> [Task instructions] Your response to the data below should hold nothing except the lines from the one containing "할 최소한의 수익률이다." down to the one containing "compliqué de résumer", reproduced exactly and without pictures.

==================================================

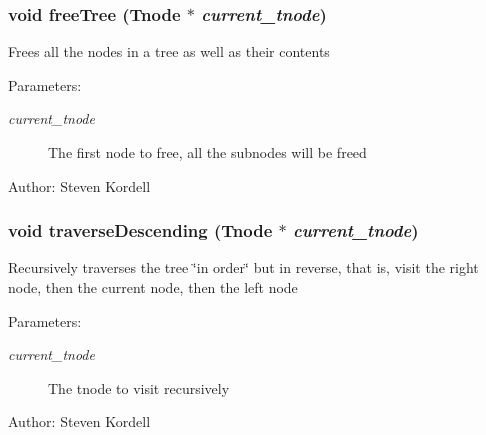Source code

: \subsubsection{\setlength{\rightskip}{0pt plus 5cm}void free\-Tree (\bf{Tnode} $\ast$ {\em current\_\-tnode})}\label{tree_8h_db65a72a7751fd6dd3b6fe1683a50acf}


Frees all the nodes in a tree as well as their contents \begin{Desc}
\item[Parameters:]
\begin{description}
\item[{\em current\_\-tnode}]The first node to free, all the subnodes will be freed \end{description}
\end{Desc}
\begin{Desc}
\item[Author:]Steven Kordell \end{Desc}
\subsubsection{\setlength{\rightskip}{0pt plus 5cm}void traverse\-Descending (\bf{Tnode} $\ast$ {\em current\_\-tnode})}\label{tree_8h_344da03e1ee05b6b54d304448974ab41}


Recursively traverses the tree \char`\"{}in order\char`\"{} but in reverse, that is, visit the right node, then the current node, then the left node \begin{Desc}
\item[Parameters:]
\begin{description}
\item[{\em current\_\-tnode}]The tnode to visit recursively \end{description}
\end{Desc}
\begin{Desc}
\item[Author:]Steven Kordell \end{Desc}
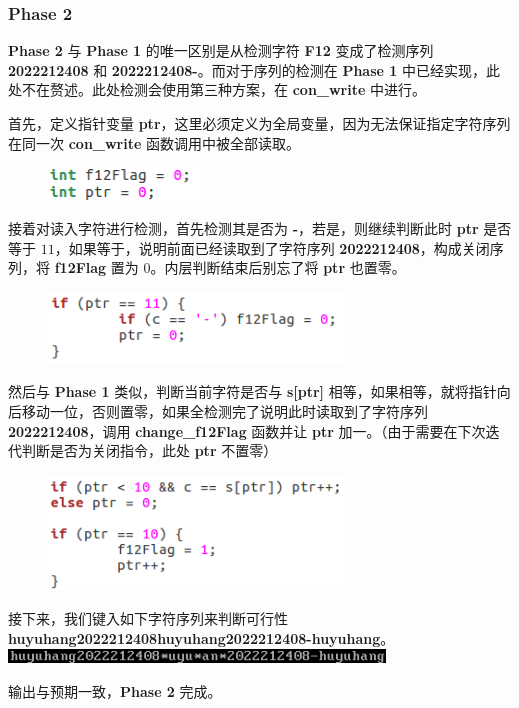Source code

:         \subsubsection{Phase 2}
            \par \textbf{Phase 2} 与 \textbf{Phase 1} 的唯一区别是从检测字符 \textbf{F12} 变成了检测序列 \textbf{2022212408} 和 \textbf{2022212408-}。而对于序列的检测在 \textbf{Phase 1} 中已经实现，此处不在赘述。此处检测会使用第三种方案，在 \textbf{con\_write} 中进行。
            \par 首先，定义指针变量 \textbf{ptr}，这里必须定义为全局变量，因为无法保证指定字符序列在同一次 \textbf{con\_write} 函数调用中被全部读取。
                \begin{figure}[htbp]
                    \hspace*{1.5cm}
                    \includegraphics*[width = 4cm]{s3_0.png}
                \end{figure}
            \par 接着对读入字符进行检测，首先检测其是否为 \textbf{-}，若是，则继续判断此时 \textbf{ptr} 是否等于 $11$，如果等于，说明前面已经读取到了字符序列 \textbf{2022212408}，构成关闭序列，将 \textbf{f12Flag} 置为 $0$。内层判断结束后别忘了将 \textbf{ptr} 也置零。
                \begin{figure}[htbp]
                    \hspace*{1.5cm}
                    \includegraphics*[width = 8cm]{s3_1.png}
                \end{figure}
            \par 然后与 \textbf{Phase 1} 类似，判断当前字符是否与 \textbf{s[ptr]} 相等，如果相等，就将指针向后移动一位，否则置零，如果全检测完了说明此时读取到了字符序列 \textbf{2022212408}，调用 \textbf{change\_f12Flag} 函数并让 \textbf{ptr} 加一。（由于需要在下次迭代判断是否为关闭指令，此处 \textbf{ptr} 不置零）
                \begin{figure}[htbp]
                    \hspace*{1.5cm}
                    \includegraphics*[width = 8cm]{s3_2.png}
                \end{figure}
            \par 接下来，我们键入如下字符序列来判断可行性 \textbf{huyuhang2022212408huyuhang2022212408-huyuhang}。
                \hspace*{0.5cm}
                \includegraphics*[width = 10cm]{s3_10.png}
                
            \par 输出与预期一致，\textbf{Phase 2} 完成。
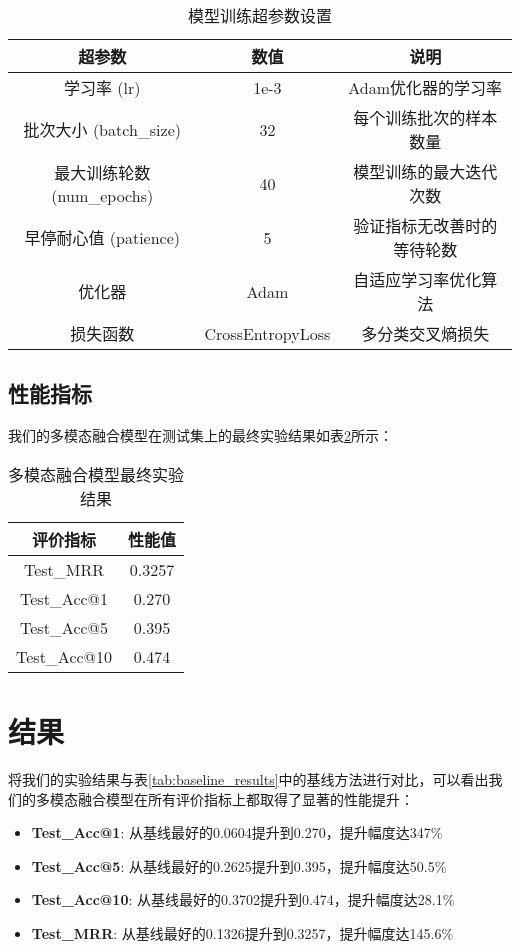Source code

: \documentclass{article}
\begin{document}
\begin{table}[H]
\centering
\begin{tabular}{|c|c|c|}
\hline
\rowcolor[HTML]{D9EAD3}
\textbf{超参数} & \textbf{数值} & \textbf{说明} \\ \hline
学习率 (lr) & 1e-3 & Adam优化器的学习率 \\ \hline
批次大小 (batch\_size) & 32 & 每个训练批次的样本数量 \\ \hline
最大训练轮数 (num\_epochs) & 40 & 模型训练的最大迭代次数 \\ \hline
早停耐心值 (patience) & 5 & 验证指标无改善时的等待轮数 \\ \hline
优化器 & Adam & 自适应学习率优化算法 \\ \hline
损失函数 & CrossEntropyLoss & 多分类交叉熵损失 \\ \hline
\end{tabular}
\caption{模型训练超参数设置}
\label{tab:hyperparameters}
\end{table}

\subsection{性能指标}

我们的多模态融合模型在测试集上的最终实验结果如表\ref{tab:final_results}所示：

\begin{table}[H]
\centering
\begin{tabular}{|c|c|}
\hline
\rowcolor[HTML]{D9EAD3}
\textbf{评价指标} & \textbf{性能值} \\ \hline
Test\_MRR & 0.3257 \\ \hline
Test\_Acc@1 & 0.270 \\ \hline
Test\_Acc@5 & 0.395 \\ \hline
Test\_Acc@10 & 0.474 \\ \hline
\end{tabular}
\caption{多模态融合模型最终实验结果}
\label{tab:final_results}
\end{table}

\section{结果}

将我们的实验结果与表\ref{tab:baseline_results}中的基线方法进行对比，可以看出我们的多模态融合模型在所有评价指标上都取得了显著的性能提升：

\begin{itemize}
\item \textbf{Test\_Acc@1}: 从基线最好的0.0604提升到0.270，提升幅度达347\%
\item \textbf{Test\_Acc@5}: 从基线最好的0.2625提升到0.395，提升幅度达50.5\%
\item \textbf{Test\_Acc@10}: 从基线最好的0.3702提升到0.474，提升幅度达28.1\%
\item \textbf{Test\_MRR}: 从基线最好的0.1326提升到0.3257，提升幅度达145.6\%
\end{itemize}
\end{document}
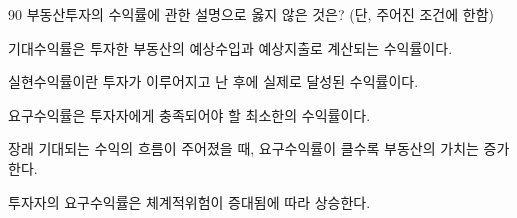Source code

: \begin{question}{90}
부동산투자의 수익률에 관한 설명으로 옳지 않은 것은? (단, 주어진 조건에 한함)
\begin{choices}
  \item 기대수익률은 투자한 부동산의 예상수입과 예상지출로 계산되는 수익률이다.
  \item 실현수익률이란 투자가 이루어지고 난 후에 실제로 달성된 수익률이다.
  \item 요구수익률은 투자자에게 충족되어야 할 최소한의 수익률이다.
  \item 장래 기대되는 수익의 흐름이 주어졌을 때, 요구수익률이 클수록 부동산의 가치는 증가한다.
  \item 투자자의 요구수익률은 체계적위험이 증대됨에 따라 상승한다.
\end{choices}
\end{question}
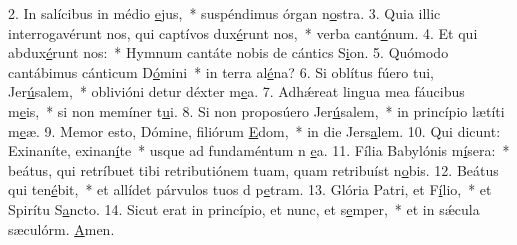 2. In salícibus in médio \uline{e}jus,~* suspéndimus órgan n\uline{o}stra.
3. Quia illic interrogavérunt nos, qui captívos dux\uline{é}runt nos,~* verba cant\uline{ó}num.
4. Et qui abdux\uline{é}runt nos:~* Hymnum cantáte nobis de cántics S\uline{i}on.
5. Quómodo cantábimus cánticum D\uline{ó}mini~* in terra al\uline{é}na?
6. Si oblítus fúero tui, Jer\uline{ú}salem,~* oblivióni detur déxter m\uline{e}a.
7. Adhǽreat lingua mea fáucibus m\uline{e}is,~* si non memíner t\uline{u}i.
8. Si non proposúero Jer\uline{ú}salem,~* in princípio lætíti m\uline{e}æ.
9. Memor esto, Dómine, filiórum \uline{E}dom,~* in die Jers\uline{a}lem.
10. Qui dicunt: Exinaníte, exinan\uline{í}te~* usque ad fundaméntum n \uline{e}a.
11. Fília Babylónis m\uline{í}sera:~* beátus, qui retríbuet tibi retributiónem tuam, quam retribuíst n\uline{o}bis.
12. Beátus qui ten\uline{é}bit,~* et allídet párvulos tuos d p\uline{e}tram.
13. Glória Patri, et F\uline{í}lio,~* et Spirítu S\uline{a}ncto.
14. Sicut erat in princípio, et nunc, et s\uline{e}mper,~* et in sǽcula sæculórm. \uline{A}men.
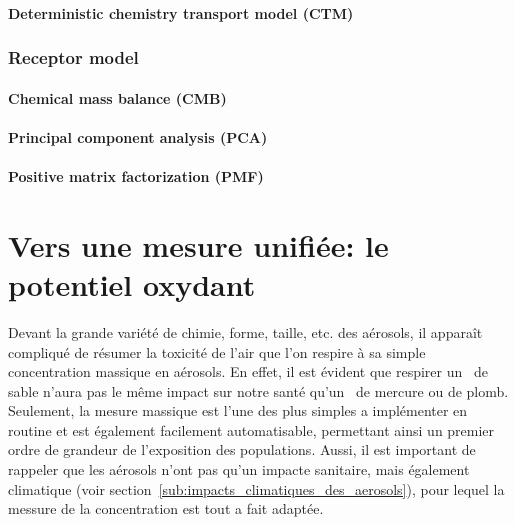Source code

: \paragraph{Deterministic chemistry transport model (CTM)}%
\label{sub:deterministic_chemistry_transport_model_ctm_}

\subsubsection{Receptor model}%
\label{sec:receptor_model}

\paragraph{Chemical mass balance (CMB)}%
\label{sub:chemical_mass_balance_cmb_}

\paragraph{Principal component analysis (PCA)}%
\label{sub:principal_component_analysis_pca_}

\paragraph{Positive matrix factorization (PMF)}%
\label{sub:positive_matrix_factorization_pmf_}


\section{Vers une mesure unifiée: le potentiel oxydant}%
\label{sec:le_potentiel_oxydant_des_aerosols}

Devant la grande variété de chimie, forme, taille, etc. des aérosols, il apparaît
compliqué de résumer la toxicité de l'air que l'on respire à sa simple concentration
massique en aérosols. En effet, il est évident que respirer un~\ugm{} de sable n'aura pas
le même impact sur notre santé qu'un~\ugm{} de mercure ou de plomb.
Seulement, la mesure massique est l'une des plus simples a implémenter en routine et est
également facilement automatisable, permettant ainsi un premier ordre de grandeur de 
l'exposition des populations. Aussi, il est important de rappeler que les aérosols n'ont
pas qu'un impacte sanitaire, mais également climatique (voir
section~\ref{sub:impacts_climatiques_des_aerosols}), pour lequel la messure de la concentration est tout a
fait adaptée.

==================================================

> [Response area]
  \item 요구수익률은 투자자에게 충족되어야 할 최소한의 수익률이다.
  \item 장래 기대되는 수익의 흐름이 주어졌을 때, 요구수익률이 클수록 부동산의 가치는 증가한다.
  \item 투자자의 요구수익률은 체계적위험이 증대됨에 따라 상승한다.
\end{choices}
\end{question}
 2. In salícibus in médio \uline{e}jus,~* suspéndimus órgan n\uline{o}stra.
3. Quia illic interrogavérunt nos, qui captívos dux\uline{é}runt nos,~* verba cant\uline{ó}num.
4. Et qui abdux\uline{é}runt nos:~* Hymnum cantáte nobis de cántics S\uline{i}on.
5. Quómodo cantábimus cánticum D\uline{ó}mini~* in terra al\uline{é}na?
6. Si oblítus fúero tui, Jer\uline{ú}salem,~* oblivióni detur déxter m\uline{e}a.
7. Adhǽreat lingua mea fáucibus m\uline{e}is,~* si non memíner t\uline{u}i.
8. Si non proposúero Jer\uline{ú}salem,~* in princípio lætíti m\uline{e}æ.
9. Memor esto, Dómine, filiórum \uline{E}dom,~* in die Jers\uline{a}lem.
10. Qui dicunt: Exinaníte, exinan\uline{í}te~* usque ad fundaméntum n \uline{e}a.
11. Fília Babylónis m\uline{í}sera:~* beátus, qui retríbuet tibi retributiónem tuam, quam retribuíst n\uline{o}bis.
12. Beátus qui ten\uline{é}bit,~* et allídet párvulos tuos d p\uline{e}tram.
13. Glória Patri, et F\uline{í}lio,~* et Spirítu S\uline{a}ncto.
14. Sicut erat in princípio, et nunc, et s\uline{e}mper,~* et in sǽcula sæculórm. \uline{A}men.
Source code

: \paragraph{Deterministic chemistry transport model (CTM)}%
\label{sub:deterministic_chemistry_transport_model_ctm_}

\subsubsection{Receptor model}%
\label{sec:receptor_model}

\paragraph{Chemical mass balance (CMB)}%
\label{sub:chemical_mass_balance_cmb_}

\paragraph{Principal component analysis (PCA)}%
\label{sub:principal_component_analysis_pca_}

\paragraph{Positive matrix factorization (PMF)}%
\label{sub:positive_matrix_factorization_pmf_}


\section{Vers une mesure unifiée: le potentiel oxydant}%
\label{sec:le_potentiel_oxydant_des_aerosols}

Devant la grande variété de chimie, forme, taille, etc. des aérosols, il apparaît
compliqué de résumer la toxicité de l'air que l'on respire à sa simple concentration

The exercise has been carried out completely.